Repeat each entry exactly, but do not carry over the pictures.

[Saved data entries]
-- Opening Marker --

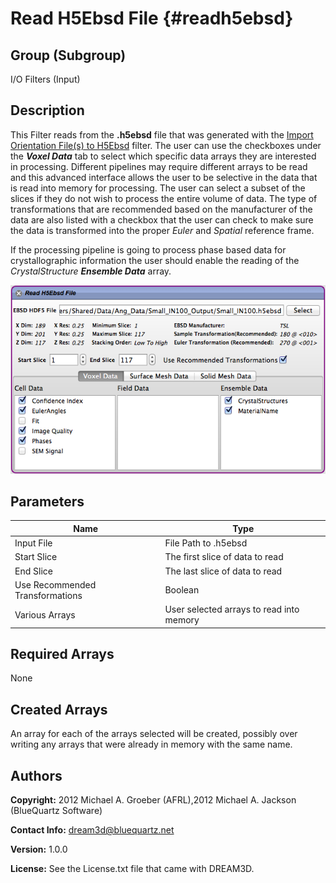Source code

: Read H5Ebsd File {#readh5ebsd}
======

## Group (Subgroup) ##
I/O Filters (Input)


## Description ##

This Filter reads from the **.h5ebsd** file that was generated with the [Import Orientation File(s) to H5Ebsd](ebsdtoh5ebsd.html) filter. The user can use the checkboxes under the _**Voxel Data**_ tab to select which specific data arrays they are interested in processing. Different pipelines may require different arrays to be read and this advanced interface allows the user to be selective in the data that is read into memory for processing. The user can select a subset of the slices if they do not wish to process the entire volume of data. The type of transformations that are recommended based on the manufacturer of the data are also listed with a checkbox that the user can check to make sure the data is transformed into the proper _Euler_ and _Spatial_ reference frame.

If the processing pipeline is going to process phase based data for crystallographic information the user should enable the reading of the _CrystalStructure_ _**Ensemble Data**_ array.

![Read H5Ebsd File User Interface](ReadH5Ebsd_UI.png)

## Parameters ##
| Name | Type |
|------|------|
| Input File | File Path to .h5ebsd |  
| Start Slice | The first slice of data to read |  
| End Slice | The last slice of data to read |  
| Use Recommended Transformations | Boolean |  
| Various Arrays | User selected arrays to read into memory |

## Required Arrays ##
None

## Created Arrays ##
An array for each of the arrays selected will be created, possibly over writing any arrays that were already in memory with the same name.

## Authors ##

**Copyright:** 2012 Michael A. Groeber (AFRL),2012 Michael A. Jackson (BlueQuartz Software)

**Contact Info:** dream3d@bluequartz.net

**Version:** 1.0.0

**License:**  See the License.txt file that came with DREAM3D.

-- Closing Marker --

[Finished task]
Source code

: Read H5Ebsd File {#readh5ebsd}
======

## Group (Subgroup) ##
I/O Filters (Input)


## Description ##

This Filter reads from the **.h5ebsd** file that was generated with the [Import Orientation File(s) to H5Ebsd](ebsdtoh5ebsd.html) filter. The user can use the checkboxes under the _**Voxel Data**_ tab to select which specific data arrays they are interested in processing. Different pipelines may require different arrays to be read and this advanced interface allows the user to be selective in the data that is read into memory for processing. The user can select a subset of the slices if they do not wish to process the entire volume of data. The type of transformations that are recommended based on the manufacturer of the data are also listed with a checkbox that the user can check to make sure the data is transformed into the proper _Euler_ and _Spatial_ reference frame.

If the processing pipeline is going to process phase based data for crystallographic information the user should enable the reading of the _CrystalStructure_ _**Ensemble Data**_ array.

![Read H5Ebsd File User Interface](ReadH5Ebsd_UI.png)

## Parameters ##
| Name | Type |
|------|------|
| Input File | File Path to .h5ebsd |  
| Start Slice | The first slice of data to read |  
| End Slice | The last slice of data to read |  
| Use Recommended Transformations | Boolean |  
| Various Arrays | User selected arrays to read into memory |

## Required Arrays ##
None

## Created Arrays ##
An array for each of the arrays selected will be created, possibly over writing any arrays that were already in memory with the same name.

## Authors ##

**Copyright:** 2012 Michael A. Groeber (AFRL),2012 Michael A. Jackson (BlueQuartz Software)

**Contact Info:** dream3d@bluequartz.net

**Version:** 1.0.0

**License:**  See the License.txt file that came with DREAM3D.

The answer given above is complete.